I’m a year away from the peak of my Saturn return. Right now, life is sweet enough to take a moment to express gratitude.
I have such rich friendships. My friends and I watch films, each other and explore our city. We laugh at hockey games and YouTube videos. We host and attend game nights, holiday parties (yes, Hallmark holidays too), and take walks around our favorite neighborhoods. We cheer each other on through individual and shared successes and sit with each other when we experience loss and grief. I’m solving complex problems in my day to day, building a career I love in a field that’s so exciting to me, and making strides in my own mental health with regular therapy visits and medication for anxiety.
If I reflect on where I was three years ago (in a relationship I was unhappy with, struggling to find meaningful community, working through unmedicated anxiety), to where I am now (in a happy relationship, with a perfect apartment and able to put myself first). I’m happy. I made every right decision I could. The only fault I can gather is that I did not communicate my thoughts with kindness, and I’m taking that feedback with grace.
I’m struggling to settle into a good routine. Some days, my work takes up all of my spoons and I’m left with little to recover. I find I feel better when I move my body, spend time outside and leave my phone in another room. The things I struggle with have little impact on me at the moment, but compound over time. I find myself having the same conversions over and over again with those I love, promising a different outcome but failing to free myself from having the conversation in the first place.

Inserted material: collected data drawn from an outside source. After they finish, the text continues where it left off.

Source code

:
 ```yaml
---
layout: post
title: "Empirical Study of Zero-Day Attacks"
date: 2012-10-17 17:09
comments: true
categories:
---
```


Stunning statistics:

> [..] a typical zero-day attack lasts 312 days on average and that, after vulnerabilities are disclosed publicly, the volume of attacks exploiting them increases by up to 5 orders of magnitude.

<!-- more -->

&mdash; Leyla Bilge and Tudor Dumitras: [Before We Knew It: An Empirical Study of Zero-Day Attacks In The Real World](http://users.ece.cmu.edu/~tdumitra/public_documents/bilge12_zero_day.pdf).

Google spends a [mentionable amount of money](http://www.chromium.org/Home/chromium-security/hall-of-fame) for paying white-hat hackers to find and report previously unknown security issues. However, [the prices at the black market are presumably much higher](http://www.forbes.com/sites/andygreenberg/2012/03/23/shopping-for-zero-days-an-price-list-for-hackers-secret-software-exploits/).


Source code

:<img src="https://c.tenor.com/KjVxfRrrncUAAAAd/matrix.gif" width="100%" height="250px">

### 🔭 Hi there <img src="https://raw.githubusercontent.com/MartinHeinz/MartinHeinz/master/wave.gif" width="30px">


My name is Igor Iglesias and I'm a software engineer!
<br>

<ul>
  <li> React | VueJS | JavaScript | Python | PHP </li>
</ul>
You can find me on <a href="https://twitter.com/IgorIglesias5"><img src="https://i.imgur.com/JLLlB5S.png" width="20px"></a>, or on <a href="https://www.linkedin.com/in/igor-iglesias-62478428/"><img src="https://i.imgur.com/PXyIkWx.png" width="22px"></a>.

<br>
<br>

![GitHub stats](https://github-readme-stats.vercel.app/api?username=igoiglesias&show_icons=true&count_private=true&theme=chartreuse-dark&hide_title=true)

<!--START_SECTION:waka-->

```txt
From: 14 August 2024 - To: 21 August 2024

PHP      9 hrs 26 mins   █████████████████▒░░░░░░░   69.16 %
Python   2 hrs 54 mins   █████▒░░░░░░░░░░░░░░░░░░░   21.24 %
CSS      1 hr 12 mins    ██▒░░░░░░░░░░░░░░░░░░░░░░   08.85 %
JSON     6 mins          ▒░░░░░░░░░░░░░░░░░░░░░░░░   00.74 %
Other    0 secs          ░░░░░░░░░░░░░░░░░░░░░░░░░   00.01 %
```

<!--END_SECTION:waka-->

I’m grateful for my community of friends who know me well enough to have tough conversations with me. I’m grateful to share space with my friends and parallel play, explore the city we share, and have cozy game nights. I’m equally as grateful for my own space that allows me to express my creative freedom. My home feels like a true extension of me, with deep colored rugs, color in almost almost crevice, and art that inspires me that adorns my walls. I’m proud of my past and future self who has evolved in this space. I’m equally as grateful for a career that allows me the comfortability to relax in my space and plan for my future. I know life won’t always be this calm and my struggles will come in waves. At this stage in my life, I’m grateful to have what I have. Material or non-material, I’ve been lucky to experience softness and abundance from the actions of my past self. For that, I am grateful and welcome in whatever life has in store for me.